Gazon béni

Décidément, rien ne semble pouvoir arrêter la marche en avant du Faux, et c’est tant mieux : le jour où l’imitation aura enfin fait disparaître l’authentique, notre vie sera, sans l’ombre d’un doute, plus commode.

On se rappelle encore avec émotion comment, l’année dernière, Bush avait exhibé devant les caméras une fausse dinde de Thanksgiving. Pourquoi avait-il choisi cet animal de synthèse, alors qu’un vrai aurait aussi bien fait l’affaire ? Parce que le faux gallinacé était bien plus impressionnant. Et sûrement plus facile à plumer.

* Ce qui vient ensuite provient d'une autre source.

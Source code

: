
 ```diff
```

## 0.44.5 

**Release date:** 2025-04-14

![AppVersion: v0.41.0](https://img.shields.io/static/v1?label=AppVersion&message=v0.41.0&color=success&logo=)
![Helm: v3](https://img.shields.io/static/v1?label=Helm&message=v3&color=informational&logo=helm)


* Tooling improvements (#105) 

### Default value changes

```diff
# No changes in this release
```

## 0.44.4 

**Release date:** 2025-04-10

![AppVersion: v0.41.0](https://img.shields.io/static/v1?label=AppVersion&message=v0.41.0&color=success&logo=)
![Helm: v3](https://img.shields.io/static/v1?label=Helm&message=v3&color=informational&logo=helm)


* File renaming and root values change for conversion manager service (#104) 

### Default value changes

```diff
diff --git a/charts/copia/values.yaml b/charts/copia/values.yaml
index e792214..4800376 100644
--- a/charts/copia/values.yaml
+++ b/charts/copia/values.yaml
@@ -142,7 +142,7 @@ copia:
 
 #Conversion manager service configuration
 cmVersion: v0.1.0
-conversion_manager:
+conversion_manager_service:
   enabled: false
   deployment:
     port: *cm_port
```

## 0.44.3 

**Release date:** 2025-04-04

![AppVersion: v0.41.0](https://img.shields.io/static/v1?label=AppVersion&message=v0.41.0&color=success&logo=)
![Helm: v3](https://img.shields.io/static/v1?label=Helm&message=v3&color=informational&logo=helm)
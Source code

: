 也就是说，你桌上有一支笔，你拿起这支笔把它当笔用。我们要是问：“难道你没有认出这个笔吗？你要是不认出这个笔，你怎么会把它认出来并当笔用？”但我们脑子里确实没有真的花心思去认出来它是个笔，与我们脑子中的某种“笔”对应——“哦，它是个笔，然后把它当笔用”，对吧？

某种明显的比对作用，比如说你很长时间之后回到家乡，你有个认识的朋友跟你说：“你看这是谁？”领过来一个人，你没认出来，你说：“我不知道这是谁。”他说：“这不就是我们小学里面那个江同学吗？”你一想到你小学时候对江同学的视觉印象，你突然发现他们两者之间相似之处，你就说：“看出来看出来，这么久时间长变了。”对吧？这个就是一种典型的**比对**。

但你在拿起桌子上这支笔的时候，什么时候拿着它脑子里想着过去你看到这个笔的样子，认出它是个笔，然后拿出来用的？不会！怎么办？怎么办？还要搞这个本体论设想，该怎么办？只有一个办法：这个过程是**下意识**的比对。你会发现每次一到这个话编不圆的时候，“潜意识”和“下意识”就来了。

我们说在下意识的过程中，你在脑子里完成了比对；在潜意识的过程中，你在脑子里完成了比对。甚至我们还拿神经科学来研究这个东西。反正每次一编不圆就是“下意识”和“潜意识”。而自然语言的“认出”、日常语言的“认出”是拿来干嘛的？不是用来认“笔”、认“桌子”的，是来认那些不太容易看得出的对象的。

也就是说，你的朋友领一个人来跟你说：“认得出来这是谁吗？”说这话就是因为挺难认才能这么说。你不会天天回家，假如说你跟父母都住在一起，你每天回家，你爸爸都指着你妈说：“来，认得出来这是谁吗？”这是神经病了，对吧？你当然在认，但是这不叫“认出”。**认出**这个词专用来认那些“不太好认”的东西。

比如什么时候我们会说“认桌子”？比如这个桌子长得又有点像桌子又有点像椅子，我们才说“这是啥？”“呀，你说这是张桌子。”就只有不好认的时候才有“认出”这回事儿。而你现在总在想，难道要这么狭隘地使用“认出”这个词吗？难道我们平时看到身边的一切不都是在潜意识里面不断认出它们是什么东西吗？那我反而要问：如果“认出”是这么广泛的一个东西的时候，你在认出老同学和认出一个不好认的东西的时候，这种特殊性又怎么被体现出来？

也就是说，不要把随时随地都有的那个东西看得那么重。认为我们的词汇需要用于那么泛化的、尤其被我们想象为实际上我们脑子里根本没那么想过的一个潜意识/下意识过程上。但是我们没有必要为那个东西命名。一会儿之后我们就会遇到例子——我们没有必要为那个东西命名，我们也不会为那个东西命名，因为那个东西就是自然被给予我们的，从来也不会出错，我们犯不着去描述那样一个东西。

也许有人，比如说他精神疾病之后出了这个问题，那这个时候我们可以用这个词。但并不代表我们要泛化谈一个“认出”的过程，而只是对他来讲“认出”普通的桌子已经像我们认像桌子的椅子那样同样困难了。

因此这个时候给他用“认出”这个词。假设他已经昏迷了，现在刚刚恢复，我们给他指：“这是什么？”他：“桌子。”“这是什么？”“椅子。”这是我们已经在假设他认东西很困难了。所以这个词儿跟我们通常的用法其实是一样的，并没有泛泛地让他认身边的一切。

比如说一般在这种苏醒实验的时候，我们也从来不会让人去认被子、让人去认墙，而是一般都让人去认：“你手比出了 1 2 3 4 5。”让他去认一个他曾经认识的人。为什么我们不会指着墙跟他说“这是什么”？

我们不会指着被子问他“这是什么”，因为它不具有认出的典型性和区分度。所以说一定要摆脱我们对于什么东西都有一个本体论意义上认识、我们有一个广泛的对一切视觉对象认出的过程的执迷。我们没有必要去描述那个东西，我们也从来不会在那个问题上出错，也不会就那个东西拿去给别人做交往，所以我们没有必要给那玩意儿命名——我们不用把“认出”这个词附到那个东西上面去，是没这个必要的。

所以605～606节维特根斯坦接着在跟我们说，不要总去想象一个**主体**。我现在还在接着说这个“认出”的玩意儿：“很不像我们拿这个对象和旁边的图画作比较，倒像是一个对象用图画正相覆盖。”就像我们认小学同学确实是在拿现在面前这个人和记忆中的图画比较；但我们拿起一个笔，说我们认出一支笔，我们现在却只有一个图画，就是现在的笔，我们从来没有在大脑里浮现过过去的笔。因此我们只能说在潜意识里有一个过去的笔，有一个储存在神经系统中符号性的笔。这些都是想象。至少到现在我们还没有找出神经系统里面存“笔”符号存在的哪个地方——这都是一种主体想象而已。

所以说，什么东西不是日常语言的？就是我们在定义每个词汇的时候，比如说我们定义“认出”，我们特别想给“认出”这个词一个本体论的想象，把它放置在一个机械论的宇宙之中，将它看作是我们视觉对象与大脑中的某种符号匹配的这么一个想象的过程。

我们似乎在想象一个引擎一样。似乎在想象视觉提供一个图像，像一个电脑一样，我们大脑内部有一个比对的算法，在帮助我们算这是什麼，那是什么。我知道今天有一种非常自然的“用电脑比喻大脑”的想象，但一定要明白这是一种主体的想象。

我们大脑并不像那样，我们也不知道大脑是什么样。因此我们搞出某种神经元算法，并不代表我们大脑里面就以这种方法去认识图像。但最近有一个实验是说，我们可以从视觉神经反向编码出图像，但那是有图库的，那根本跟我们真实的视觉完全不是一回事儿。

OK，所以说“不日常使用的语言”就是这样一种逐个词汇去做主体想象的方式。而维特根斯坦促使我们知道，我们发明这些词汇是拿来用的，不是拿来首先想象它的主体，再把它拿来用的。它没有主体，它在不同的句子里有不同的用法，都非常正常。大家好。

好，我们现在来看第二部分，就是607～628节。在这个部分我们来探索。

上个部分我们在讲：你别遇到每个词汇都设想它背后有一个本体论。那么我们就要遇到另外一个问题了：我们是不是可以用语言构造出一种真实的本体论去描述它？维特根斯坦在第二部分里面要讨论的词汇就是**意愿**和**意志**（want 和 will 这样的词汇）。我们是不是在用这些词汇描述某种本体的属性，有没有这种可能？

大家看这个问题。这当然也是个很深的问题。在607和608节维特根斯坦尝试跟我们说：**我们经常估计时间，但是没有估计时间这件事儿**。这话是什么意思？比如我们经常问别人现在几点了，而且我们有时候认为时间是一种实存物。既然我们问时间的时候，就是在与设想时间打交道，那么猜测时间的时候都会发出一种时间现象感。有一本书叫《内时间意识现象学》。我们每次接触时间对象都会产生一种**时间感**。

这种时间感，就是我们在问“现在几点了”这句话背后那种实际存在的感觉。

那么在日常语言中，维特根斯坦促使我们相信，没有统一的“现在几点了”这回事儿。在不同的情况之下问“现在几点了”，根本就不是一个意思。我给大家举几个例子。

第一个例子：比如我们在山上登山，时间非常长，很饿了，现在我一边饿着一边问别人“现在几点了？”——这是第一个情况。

Miracle de la démocratisation : aujourd’hui, le Faux et l’usage de Faux n’est plus limité aux happy few et autres présidents de la première puissance du monde. Tout le monde y a droit et tout le monde en redemande. Regardez le succès de la télé-réalité, où tout est bidon, à commencer par le titre. Dégustez cette excellente cuisine industrielle où, depuis longtemps, on ajoute d’appétissants  » correcteurs d’acidité  » et des arômes de fraise qui ne doivent rien à Wépion et tout aux progrès de la chimie.

Dans cet ordre d’idée, il nous faut féliciter l’initiative intéressante, quoique encore trop peu connue, des autorités d’Anaheim, en Californie du Sud. Elles s’apprêtent à offrir des primes aux habitants qui remplaceront la pelouse de leur jardin par du gazon synthétique. Elles ont en effet constaté que plus de la moitié de la facture d’eau des résidents de la ville servait à arroser la pelouse. Et, comme l’eau est rare dans la région, elles ont trouvé ce truc, simple, efficace et beau, pour économiser le précieux liquide.

Cinq familles ont fait le test, et en sont enchantées. Elles ajoutent que voisins et passants s’arrêtent pour admirer et caresser leur gazon de synthèse. Certes, le surimi de pelouse coûte jusqu’à sept fois plus cher que son bête équivalent en herbe naturelle. Mais c’est tellement plus pratique ! Quant aux fabricants du bidule, ils se présentent comme des libérateurs du genre humain :  » Plus besoin de passer son week-end à arroser et à tondre sa pelouse. Imaginez tout ce que vous pourriez faire avec ce temps libéré.  » Connaissant les passions des Américains, certains profiteront de ce temps pour battre leur femme ou tirer sur tout ce qui bouge. En tout état de cause, on sait qu’ils en feront un usage intelligent.

Chez nous, on n’en est malheureusement pas encore là. La pénurie d’eau n’étant pas exactement un risque imminent en Belgique, il en coulera encore pas mal sous les ponts avant que, enfin, une quelconque de nos nombreuses autorités locales ne se décide à subsidier l’installation de cette herbe en plastique. Mais on n’arrête pas le progrès et, un jour, sûrement, nos compatriotes pourront à leur tour se payer le plaisir de fouler un gazon artificiel.

Evidemment, ce jour-là, il ne sera plus question de fumer l’herbe : ça risquerait de provoquer des émanations nocives. Mais que ceux qui craindraient la disparition de la délicieuse odeur du gazon fraîchement coupé se rassurent. Elle sera sûrement bientôt disponible en flacon vaporisateur. A base d’arômes de synthèse, bien entendu.